EXERCISE REQUIREMENTS – When you reach the line containing "0.177 | 0.271 |" in the data below, begin returning lines exactly as written, and stop once the line containing "Observation 3: TP-Selector" has been returned.
-- -- --
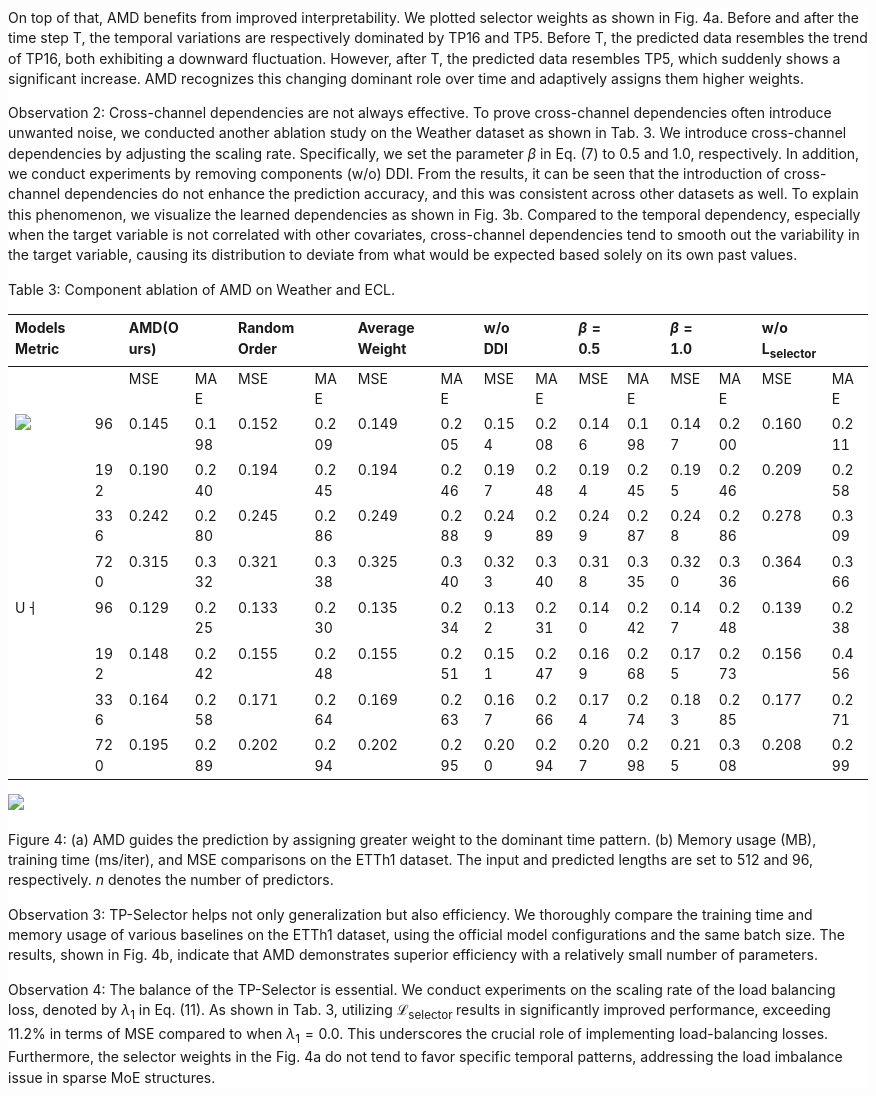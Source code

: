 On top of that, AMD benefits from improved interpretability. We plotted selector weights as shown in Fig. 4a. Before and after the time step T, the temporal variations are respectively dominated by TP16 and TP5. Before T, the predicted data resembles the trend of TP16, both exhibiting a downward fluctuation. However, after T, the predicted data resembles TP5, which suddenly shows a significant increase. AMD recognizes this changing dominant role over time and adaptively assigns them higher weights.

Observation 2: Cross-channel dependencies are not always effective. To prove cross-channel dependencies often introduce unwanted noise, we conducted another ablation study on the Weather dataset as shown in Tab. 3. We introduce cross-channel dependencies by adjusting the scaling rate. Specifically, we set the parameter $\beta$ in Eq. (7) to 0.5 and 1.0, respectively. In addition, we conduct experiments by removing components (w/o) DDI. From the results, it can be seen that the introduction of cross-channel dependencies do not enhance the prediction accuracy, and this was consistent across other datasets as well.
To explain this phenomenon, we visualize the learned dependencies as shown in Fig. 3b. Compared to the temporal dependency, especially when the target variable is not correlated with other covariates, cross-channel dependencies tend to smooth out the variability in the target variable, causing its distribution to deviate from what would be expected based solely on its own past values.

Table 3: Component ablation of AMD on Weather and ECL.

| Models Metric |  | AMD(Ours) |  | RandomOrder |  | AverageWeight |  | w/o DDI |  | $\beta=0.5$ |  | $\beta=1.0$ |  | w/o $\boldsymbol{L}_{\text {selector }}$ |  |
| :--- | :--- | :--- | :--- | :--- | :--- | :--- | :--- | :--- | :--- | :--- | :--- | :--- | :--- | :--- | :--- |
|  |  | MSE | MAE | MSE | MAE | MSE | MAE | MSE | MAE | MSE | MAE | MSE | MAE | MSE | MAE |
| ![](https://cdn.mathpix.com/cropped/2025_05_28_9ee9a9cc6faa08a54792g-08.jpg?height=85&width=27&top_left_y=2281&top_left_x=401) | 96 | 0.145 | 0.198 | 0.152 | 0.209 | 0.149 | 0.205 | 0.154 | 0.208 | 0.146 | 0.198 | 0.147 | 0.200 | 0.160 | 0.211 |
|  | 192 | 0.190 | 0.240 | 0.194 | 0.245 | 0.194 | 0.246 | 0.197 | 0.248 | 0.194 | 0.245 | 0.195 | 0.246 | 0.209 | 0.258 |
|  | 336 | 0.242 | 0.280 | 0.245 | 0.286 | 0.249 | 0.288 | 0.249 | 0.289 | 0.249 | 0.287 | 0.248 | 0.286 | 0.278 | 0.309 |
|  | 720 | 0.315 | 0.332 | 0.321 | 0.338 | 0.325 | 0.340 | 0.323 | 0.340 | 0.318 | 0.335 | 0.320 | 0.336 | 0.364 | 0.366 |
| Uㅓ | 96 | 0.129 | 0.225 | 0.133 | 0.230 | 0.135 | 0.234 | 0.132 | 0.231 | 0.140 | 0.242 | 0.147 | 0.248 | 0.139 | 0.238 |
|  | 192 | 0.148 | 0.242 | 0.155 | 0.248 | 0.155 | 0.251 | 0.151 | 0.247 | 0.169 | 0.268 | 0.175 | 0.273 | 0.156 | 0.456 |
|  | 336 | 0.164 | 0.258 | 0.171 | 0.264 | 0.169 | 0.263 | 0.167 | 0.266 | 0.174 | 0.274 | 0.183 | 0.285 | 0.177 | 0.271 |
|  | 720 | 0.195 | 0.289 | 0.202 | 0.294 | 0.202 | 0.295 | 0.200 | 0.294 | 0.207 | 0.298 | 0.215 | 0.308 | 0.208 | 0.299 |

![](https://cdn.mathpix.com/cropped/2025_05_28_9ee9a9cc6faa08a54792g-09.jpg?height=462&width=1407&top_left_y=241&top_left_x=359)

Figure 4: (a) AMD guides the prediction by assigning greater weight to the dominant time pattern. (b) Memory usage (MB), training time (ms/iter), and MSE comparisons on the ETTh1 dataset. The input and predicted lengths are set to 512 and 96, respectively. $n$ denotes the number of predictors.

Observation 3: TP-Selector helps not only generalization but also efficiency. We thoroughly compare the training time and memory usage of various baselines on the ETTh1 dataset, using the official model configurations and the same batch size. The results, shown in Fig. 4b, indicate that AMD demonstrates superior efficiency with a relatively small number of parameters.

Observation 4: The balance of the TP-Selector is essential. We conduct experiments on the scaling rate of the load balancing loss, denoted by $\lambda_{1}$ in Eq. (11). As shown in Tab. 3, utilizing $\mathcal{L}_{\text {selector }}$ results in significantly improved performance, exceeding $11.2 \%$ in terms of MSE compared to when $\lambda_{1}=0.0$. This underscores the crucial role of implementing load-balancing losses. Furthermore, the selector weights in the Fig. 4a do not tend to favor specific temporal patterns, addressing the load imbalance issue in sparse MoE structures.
-- -- --
ANSWER TO THE PROBLEM –
|  | 336 | 0.164 | 0.258 | 0.171 | 0.264 | 0.169 | 0.263 | 0.167 | 0.266 | 0.174 | 0.274 | 0.183 | 0.285 | 0.177 | 0.271 |
|  | 720 | 0.195 | 0.289 | 0.202 | 0.294 | 0.202 | 0.295 | 0.200 | 0.294 | 0.207 | 0.298 | 0.215 | 0.308 | 0.208 | 0.299 |

![](https://cdn.mathpix.com/cropped/2025_05_28_9ee9a9cc6faa08a54792g-09.jpg?height=462&width=1407&top_left_y=241&top_left_x=359)

Figure 4: (a) AMD guides the prediction by assigning greater weight to the dominant time pattern. (b) Memory usage (MB), training time (ms/iter), and MSE comparisons on the ETTh1 dataset. The input and predicted lengths are set to 512 and 96, respectively. $n$ denotes the number of predictors.

Observation 3: TP-Selector helps not only generalization but also efficiency. We thoroughly compare the training time and memory usage of various baselines on the ETTh1 dataset, using the official model configurations and the same batch size. The results, shown in Fig. 4b, indicate that AMD demonstrates superior efficiency with a relatively small number of parameters.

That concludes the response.